:: Given data

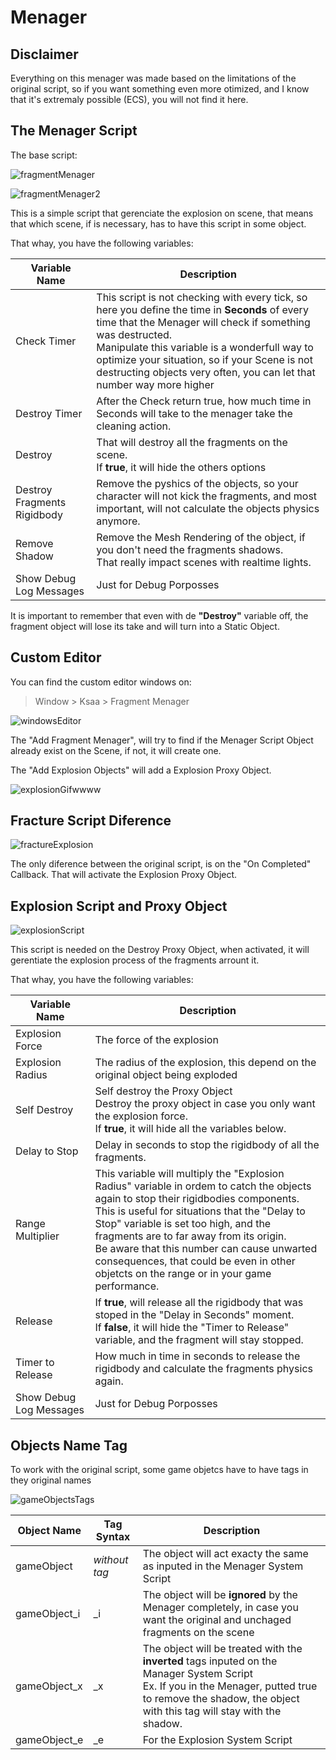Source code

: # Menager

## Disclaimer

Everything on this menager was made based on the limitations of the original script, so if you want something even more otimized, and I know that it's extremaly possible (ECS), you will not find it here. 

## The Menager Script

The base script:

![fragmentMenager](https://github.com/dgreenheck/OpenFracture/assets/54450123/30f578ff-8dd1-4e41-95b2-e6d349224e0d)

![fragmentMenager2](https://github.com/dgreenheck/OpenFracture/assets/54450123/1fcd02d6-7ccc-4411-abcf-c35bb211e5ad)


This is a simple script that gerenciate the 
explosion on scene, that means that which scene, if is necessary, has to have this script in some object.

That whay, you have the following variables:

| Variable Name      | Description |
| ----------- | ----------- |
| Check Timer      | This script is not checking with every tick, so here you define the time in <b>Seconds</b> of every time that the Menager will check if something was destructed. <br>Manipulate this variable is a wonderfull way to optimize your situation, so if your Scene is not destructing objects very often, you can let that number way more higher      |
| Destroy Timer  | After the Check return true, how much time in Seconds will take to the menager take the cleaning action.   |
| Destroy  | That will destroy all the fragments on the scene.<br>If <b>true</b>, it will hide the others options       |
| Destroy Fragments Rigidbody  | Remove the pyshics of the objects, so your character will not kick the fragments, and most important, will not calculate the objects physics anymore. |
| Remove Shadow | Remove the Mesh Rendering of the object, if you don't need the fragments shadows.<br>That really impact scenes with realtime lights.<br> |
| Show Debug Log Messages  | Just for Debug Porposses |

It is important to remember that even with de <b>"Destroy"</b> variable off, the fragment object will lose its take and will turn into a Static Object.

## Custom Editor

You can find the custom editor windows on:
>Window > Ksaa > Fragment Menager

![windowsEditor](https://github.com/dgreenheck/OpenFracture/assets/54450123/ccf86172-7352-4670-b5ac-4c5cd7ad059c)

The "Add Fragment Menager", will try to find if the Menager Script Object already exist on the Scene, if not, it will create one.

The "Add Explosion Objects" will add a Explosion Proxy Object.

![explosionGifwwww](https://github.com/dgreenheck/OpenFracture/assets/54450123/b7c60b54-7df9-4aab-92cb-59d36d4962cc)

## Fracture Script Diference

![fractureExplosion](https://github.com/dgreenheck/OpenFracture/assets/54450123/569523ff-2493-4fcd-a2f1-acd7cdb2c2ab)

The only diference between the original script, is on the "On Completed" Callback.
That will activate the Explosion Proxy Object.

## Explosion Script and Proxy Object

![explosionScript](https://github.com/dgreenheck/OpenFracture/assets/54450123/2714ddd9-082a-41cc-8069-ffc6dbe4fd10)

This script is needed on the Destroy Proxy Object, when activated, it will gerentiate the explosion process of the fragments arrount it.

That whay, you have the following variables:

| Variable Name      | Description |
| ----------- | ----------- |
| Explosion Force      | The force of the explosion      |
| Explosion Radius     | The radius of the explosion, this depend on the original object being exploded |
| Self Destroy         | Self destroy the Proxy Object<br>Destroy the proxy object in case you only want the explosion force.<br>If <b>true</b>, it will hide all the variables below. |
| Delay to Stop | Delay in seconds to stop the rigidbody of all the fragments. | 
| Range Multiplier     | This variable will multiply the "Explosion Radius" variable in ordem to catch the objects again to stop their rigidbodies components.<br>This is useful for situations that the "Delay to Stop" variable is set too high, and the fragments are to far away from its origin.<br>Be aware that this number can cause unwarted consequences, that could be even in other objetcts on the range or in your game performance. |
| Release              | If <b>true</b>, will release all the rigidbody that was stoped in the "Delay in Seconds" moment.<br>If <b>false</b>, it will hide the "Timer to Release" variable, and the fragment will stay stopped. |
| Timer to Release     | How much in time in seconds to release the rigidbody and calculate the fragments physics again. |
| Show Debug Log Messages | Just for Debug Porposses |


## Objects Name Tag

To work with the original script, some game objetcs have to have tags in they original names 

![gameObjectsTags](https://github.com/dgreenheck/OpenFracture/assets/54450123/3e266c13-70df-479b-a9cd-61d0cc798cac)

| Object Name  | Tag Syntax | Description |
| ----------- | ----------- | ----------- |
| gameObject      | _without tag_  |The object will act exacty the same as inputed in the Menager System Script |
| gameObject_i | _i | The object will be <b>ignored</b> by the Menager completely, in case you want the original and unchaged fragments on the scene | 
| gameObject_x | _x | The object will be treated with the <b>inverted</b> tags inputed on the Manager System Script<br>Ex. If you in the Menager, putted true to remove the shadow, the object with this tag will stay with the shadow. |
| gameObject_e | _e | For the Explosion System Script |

::::
:: Given data

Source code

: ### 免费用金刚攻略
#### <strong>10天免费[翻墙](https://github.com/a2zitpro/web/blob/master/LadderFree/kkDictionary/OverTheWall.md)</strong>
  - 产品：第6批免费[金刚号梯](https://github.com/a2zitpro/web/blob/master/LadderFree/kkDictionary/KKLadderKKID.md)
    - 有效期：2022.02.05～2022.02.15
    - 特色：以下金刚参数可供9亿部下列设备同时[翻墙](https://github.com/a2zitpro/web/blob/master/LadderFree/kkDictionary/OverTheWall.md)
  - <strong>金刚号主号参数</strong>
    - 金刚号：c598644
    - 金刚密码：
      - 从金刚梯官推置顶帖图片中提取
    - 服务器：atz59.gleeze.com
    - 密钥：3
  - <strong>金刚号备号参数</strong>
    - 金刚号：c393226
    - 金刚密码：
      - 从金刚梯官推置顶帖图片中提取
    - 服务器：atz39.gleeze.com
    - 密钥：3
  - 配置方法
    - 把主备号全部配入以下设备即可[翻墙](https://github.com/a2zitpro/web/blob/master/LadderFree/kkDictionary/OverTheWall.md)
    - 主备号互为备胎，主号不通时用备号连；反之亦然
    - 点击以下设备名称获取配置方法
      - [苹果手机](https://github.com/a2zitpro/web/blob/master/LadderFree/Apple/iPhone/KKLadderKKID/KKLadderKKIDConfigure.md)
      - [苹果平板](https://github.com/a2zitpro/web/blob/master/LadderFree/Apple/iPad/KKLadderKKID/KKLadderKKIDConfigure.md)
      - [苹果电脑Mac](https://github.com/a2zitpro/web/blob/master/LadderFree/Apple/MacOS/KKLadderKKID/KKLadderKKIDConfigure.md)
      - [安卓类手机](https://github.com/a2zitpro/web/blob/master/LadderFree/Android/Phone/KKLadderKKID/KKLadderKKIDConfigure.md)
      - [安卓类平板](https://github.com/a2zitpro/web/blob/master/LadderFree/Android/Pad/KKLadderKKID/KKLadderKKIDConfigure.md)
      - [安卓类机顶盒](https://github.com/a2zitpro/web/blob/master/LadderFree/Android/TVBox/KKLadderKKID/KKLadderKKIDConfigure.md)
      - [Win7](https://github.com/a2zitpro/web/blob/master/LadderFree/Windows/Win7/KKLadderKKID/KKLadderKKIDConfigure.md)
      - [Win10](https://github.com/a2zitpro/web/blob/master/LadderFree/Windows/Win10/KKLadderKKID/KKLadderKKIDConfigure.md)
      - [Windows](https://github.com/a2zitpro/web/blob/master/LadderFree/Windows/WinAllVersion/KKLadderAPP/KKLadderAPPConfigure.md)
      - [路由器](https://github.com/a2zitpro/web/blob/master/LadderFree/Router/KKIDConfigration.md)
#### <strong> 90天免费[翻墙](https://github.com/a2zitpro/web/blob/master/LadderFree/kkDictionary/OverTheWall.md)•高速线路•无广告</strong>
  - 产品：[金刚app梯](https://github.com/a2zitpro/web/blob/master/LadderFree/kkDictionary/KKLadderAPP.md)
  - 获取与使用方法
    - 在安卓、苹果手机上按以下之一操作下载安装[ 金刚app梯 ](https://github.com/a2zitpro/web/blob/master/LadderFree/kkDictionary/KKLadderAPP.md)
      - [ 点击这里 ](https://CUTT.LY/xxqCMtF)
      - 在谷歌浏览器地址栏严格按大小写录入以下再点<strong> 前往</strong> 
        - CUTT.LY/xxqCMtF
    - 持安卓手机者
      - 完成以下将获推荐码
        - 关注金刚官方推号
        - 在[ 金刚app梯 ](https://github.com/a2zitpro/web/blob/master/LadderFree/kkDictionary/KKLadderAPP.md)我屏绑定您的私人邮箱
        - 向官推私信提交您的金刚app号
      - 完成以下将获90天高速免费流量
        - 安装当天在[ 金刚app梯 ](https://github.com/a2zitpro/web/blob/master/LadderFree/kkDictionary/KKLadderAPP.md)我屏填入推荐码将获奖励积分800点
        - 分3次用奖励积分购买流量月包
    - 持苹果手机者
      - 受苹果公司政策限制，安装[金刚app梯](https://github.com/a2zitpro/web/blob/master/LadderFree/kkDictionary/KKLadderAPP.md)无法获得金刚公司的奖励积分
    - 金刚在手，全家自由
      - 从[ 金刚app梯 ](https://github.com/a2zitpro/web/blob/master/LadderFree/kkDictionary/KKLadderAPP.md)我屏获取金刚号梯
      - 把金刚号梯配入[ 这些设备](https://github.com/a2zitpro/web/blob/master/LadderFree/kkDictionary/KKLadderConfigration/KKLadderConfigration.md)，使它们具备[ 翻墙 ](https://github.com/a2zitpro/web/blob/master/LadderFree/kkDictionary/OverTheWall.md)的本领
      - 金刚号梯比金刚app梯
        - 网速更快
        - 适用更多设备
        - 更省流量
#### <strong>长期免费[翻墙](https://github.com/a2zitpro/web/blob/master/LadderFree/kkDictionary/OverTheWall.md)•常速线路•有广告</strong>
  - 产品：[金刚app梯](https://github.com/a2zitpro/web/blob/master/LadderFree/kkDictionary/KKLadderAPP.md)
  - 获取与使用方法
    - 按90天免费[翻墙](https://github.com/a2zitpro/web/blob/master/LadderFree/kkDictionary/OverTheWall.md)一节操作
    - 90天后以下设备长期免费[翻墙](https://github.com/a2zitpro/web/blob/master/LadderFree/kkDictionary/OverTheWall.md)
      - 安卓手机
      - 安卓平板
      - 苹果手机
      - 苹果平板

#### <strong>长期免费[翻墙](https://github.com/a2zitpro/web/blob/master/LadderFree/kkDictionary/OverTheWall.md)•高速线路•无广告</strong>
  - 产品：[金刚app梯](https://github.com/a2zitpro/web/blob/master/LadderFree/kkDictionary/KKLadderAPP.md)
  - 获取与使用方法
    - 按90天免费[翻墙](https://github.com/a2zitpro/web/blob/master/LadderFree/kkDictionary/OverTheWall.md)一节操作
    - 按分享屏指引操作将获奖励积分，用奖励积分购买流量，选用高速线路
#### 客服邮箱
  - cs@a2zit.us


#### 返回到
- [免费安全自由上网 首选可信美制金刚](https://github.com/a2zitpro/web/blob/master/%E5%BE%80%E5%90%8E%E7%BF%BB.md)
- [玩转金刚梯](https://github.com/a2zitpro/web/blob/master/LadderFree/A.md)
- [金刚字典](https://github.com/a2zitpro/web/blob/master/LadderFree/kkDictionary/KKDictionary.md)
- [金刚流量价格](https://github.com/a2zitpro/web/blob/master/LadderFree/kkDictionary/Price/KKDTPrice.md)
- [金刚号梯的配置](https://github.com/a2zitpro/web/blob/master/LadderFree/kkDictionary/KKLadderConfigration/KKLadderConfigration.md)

::::

* What the task asks: Where a line above contains the string "Messages", copy that line.

* Solution to this problem:
| Show Debug Log Messages  | Just for Debug Porposses |
| Show Debug Log Messages | Just for Debug Porposses |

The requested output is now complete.